Rather, we gather to sort out the complexities of everyday life and
regain our focus as husbands and lovers, fathers and sons, brothers,
colleagues, sinners…men. Our role models, of course, were our fathers,
most of whom grew up in the John Wayne generation. Men who, for the
most part, didn’t talk about their feelings, were not openly
affectionate and grew up in a world governed by a paradigm that was
hierarchical, male-dominated, competitive, defensive and grounded in
fear.
What we’re doing is not criticism of our fathers – they did the best
they could – so much as it is learning from their mistakes and building
on the good things they gave us.
We have had close to 75 men attend at one time or another over the
years. Some came once and never returned. Some stayed a month, six
months, a year, and moved on. Some came when things were good and left
when they went bad. Others came when things were bad and left when it
was good again – the former usually coinciding with losing a woman and
the latter when finding another.
A few times the group was so large – 22 on one occasion – that we
divided it in two. We have a core of about a dozen men, and average
seven to nine per meeting, a size that encourages openness and
intimacy. Our youngest member is 38; the oldest is 76 (and recently
re-married), and we get occasional cameo vists from a vigorous chap of
89.
We have two rules. One: what is said there stays there. This is
essential when asking men to forego a lifetime of programming, drop
their armor and speak from the heart. Even at that, it’s not easy. Most
of us spend a lot of meetings snorkeling – paddling around on the
surface, getting our faces wet but unwilling to go deep. But the months
and years of shared history – not just at meetings, but at coffee or
dinner, at golf or a party, at weddings and funerals – have created a
feeling that the Hawaiians call ohana…family.

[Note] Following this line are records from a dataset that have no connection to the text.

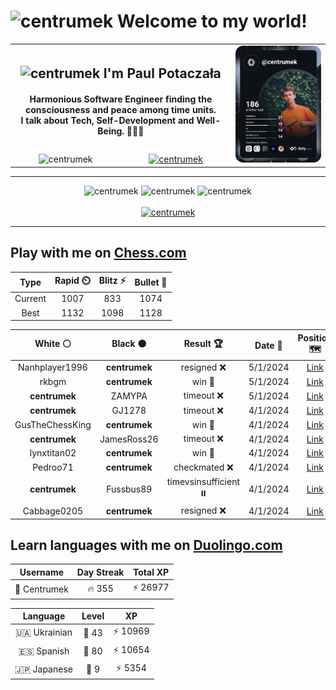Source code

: <h1>
  <img
    src="https://emojis.slackmojis.com/emojis/images/1531849430/4246/blob-sunglasses.gif"
    width="30"
    alt="centrumek"
  />
  Welcome to my world!
</h1>

<table>
  <tbody>
    <tr>
      <td align="center" width="70%" colspan="2">
        <h2>
          <img
            src="https://raw.githubusercontent.com/MartinHeinz/MartinHeinz/master/wave.gif"
            width="30px"
            alt="centrumek"
          />
          I'm Paul Potaczała
        </h2>
        <h4>
          Harmonious Software Engineer finding the consciousness and peace among time units.
          <br/>
          I talk about Tech, Self-Development and Well-Being. 🌿🧘🚀
        </h4>
      </td>
      <td width="30%" rowspan="2">
        <a href="https://app.daily.dev/centrumek">
          <img
            src="./devcard.svg"
            alt="centrumek"
          />
        </a>
      </td>
    </tr>
    <tr align="center">
      <td>
        <img
          src="https://komarev.com/ghpvc/?username=centrumek&label=visitors&color=0e75b6&style=flat"
          alt="centrumek"
        >
      </td>
      <td>
        <a href="https://stackoverflow.com/users/14496012/centrumek">
          <img
            src="https://stackoverflow.com/users/flair/14496012.png?theme=dark"
            alt="centrumek"
          >
        </a>
      </td>
    </tr>
  </tbody>
</table>

---
<div align="center">
  <img 
    src="https://github-readme-stats.vercel.app/api?username=centrumek&show_icons=true&count_private=true&theme=dark&hide_border=true&hide=issues,contribs&bg_color=00000000"
    alt="centrumek"
  />
  <img
    src="https://github-readme-stats.vercel.app/api/top-langs/?username=centrumek&layout=compact&hide_border=true&theme=dark&bg_color=00000000&langs_count=6&exclude_repo=air-statistic-app"
    alt="centrumek"
  />
  <img 
    src="https://github-readme-streak-stats.herokuapp.com?user=centrumek&theme=dark&hide_border=true&background=FFFFFF00"
    alt="centrumek"
  />
  <br/>
  <br/>
  <a href="https://www.buymeacoffee.com/centrumek">
    <img
      src="https://cdn.buymeacoffee.com/buttons/v2/default-orange.png"
      height="50"
      width="210"
      alt="centrumek"
    />
  </a>
</div>

---

## Play with me on [Chess.com](https://www.chess.com/member/centrumek)

<div align="center">
<!--START_SECTION:chessStats-->
<!-- Automatically generated with https://github.com/Balastrong/chess-stats-action -->

| Type | Rapid ⏲️ | Blitz ⚡ | Bullet 🔫 |
|:---:|:---:|:---:|:---:|
| Current | 1007 | 833 | 1074 |
| Best | 1132 | 1098 | 1128 |

| White ⚪ | Black ⚫ | Result 🏆 | Date 📅 | Position 🗺️ | Type 🕕 |
|:---:|:---:|:---:|:---:|:---:|:---:|
| Nanhplayer1996 | **centrumek** | resigned ❌ | 5/1/2024 | <a href="http://www.ee.unb.ca/cgi-bin/tervo/fen.pl?select=4Q3/4P2p/6p1/p1p5/1pk1P3/1N6/PPP4P/2K5 b - -">Link</a> | Blitz |
| rkbgm | **centrumek** | win 🥇 | 5/1/2024 | <a href="http://www.ee.unb.ca/cgi-bin/tervo/fen.pl?select=3r4/8/3kB3/2RP4/8/2P5/3K4/8 w - -">Link</a> | Blitz |
| **centrumek** | ZAMYPA | timeout ❌ | 5/1/2024 | <a href="http://www.ee.unb.ca/cgi-bin/tervo/fen.pl?select=8/8/3k4/3PR3/r3K3/8/8/8 w - -">Link</a> | Blitz |
| **centrumek** | GJ1278 | timeout ❌ | 4/1/2024 | <a href="http://www.ee.unb.ca/cgi-bin/tervo/fen.pl?select=2r5/p5pk/R6p/P7/8/1RK3P1/8/1r6 w - -">Link</a> | Blitz |
| GusTheChessKing | **centrumek** | win 🥇 | 4/1/2024 | <a href="http://www.ee.unb.ca/cgi-bin/tervo/fen.pl?select=8/5pk1/2R2p2/2p5/4P2p/5PbP/3r2K1/r7 w - -">Link</a> | Blitz |
| **centrumek** | JamesRoss26 | timeout ❌ | 4/1/2024 | <a href="http://www.ee.unb.ca/cgi-bin/tervo/fen.pl?select=k7/2p5/p7/1p5p/6p1/P1P2p2/KP1r1P1P/3q4 w - -">Link</a> | Blitz |
| lynxtitan02 | **centrumek** | win 🥇 | 4/1/2024 | <a href="http://www.ee.unb.ca/cgi-bin/tervo/fen.pl?select=8/8/8/8/8/4K1k1/8/5q1r w - -">Link</a> | Blitz |
| Pedroo71 | **centrumek** | checkmated ❌ | 4/1/2024 | <a href="http://www.ee.unb.ca/cgi-bin/tervo/fen.pl?select=6k1/6Q1/8/5N2/8/1K2P3/5P2/8 b - -">Link</a> | Blitz |
| **centrumek** | Fussbus89 | timevsinsufficient ⏸️ | 4/1/2024 | <a href="http://www.ee.unb.ca/cgi-bin/tervo/fen.pl?select=8/8/Q2Pk3/1R6/1P6/8/K7/8 w - -">Link</a> | Blitz |
| Cabbage0205 | **centrumek** | resigned ❌ | 4/1/2024 | <a href="http://www.ee.unb.ca/cgi-bin/tervo/fen.pl?select=B1br2k1/2p3pp/p3p3/4p3/1p1pP3/3P4/PPP1NPPP/3R1RK1 b - -">Link</a> | Blitz |

<!--END_SECTION:chessStats-->
</div>

## Learn languages with me on [Duolingo.com](https://www.duolingo.com/profile/Centrumek)

<div align="center">
<!--START_SECTION:duolingoStats-->
<!-- Automatically generated with https://github.com/centrumek/duolingo-readme-stats-->

| Username | Day Streak | Total XP |
|:---:|:---:|:---:|
| 👤 Centrumek | 🔥 355 | ⚡ 26977 |

| Language | Level | XP |
|:---:|:---:|:---:|
| 🇺🇦 Ukrainian | 👑 43 | ⚡ 10969 |
| 🇪🇸 Spanish | 👑 80 | ⚡ 10654 |
| 🇯🇵 Japanese | 👑 9 | ⚡ 5354 |

<!--END_SECTION:duolingoStats-->
</div>
<!--
**centrumek/centrumek** is a ✨ _special_ ✨ repository because its `README.md` (this file) appears on your GitHub profile.

Here are some ideas to get you started:

- 🔭 I’m currently working on ...
- 🌱 I’m currently learning ...
- 👯 I’m looking to collaborate on ...
- 🤔 I’m looking for help with ...
- 💬 Ask me about ...
- 📫 How to reach me: ...
- 😄 Pronouns: ...
- ⚡ Fun fact: ...
-->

In that setting there is understanding, compassion, acceptance, a sense
of belonging and security that is hard to find anywhere else.
The other rule is that we speak from experience. No opinions, no
advice, no stories. Everyone has opinions and advice, but what carries
real weight is the experience of someone who’s been there. On one
occasion, one of the guys had tears in his eyes as he described his
difficulties with relationships. As most women know, when there’s a
problem, men think they’re supposed to fix it. But often all a woman
wants is to be heard.
Nobody tried to fix the problem that night. Instead, each man – there
were nine or ten – spoke about his own experience with relationships,
and the effect was remarkable.
It was as if each contributed a piece to a puzzle, and when the meeting
was over the puzzle was complete – a mosaic that left our friend
glowing with astonishment.
Rubbing his forehead, he said, “That was amazing!”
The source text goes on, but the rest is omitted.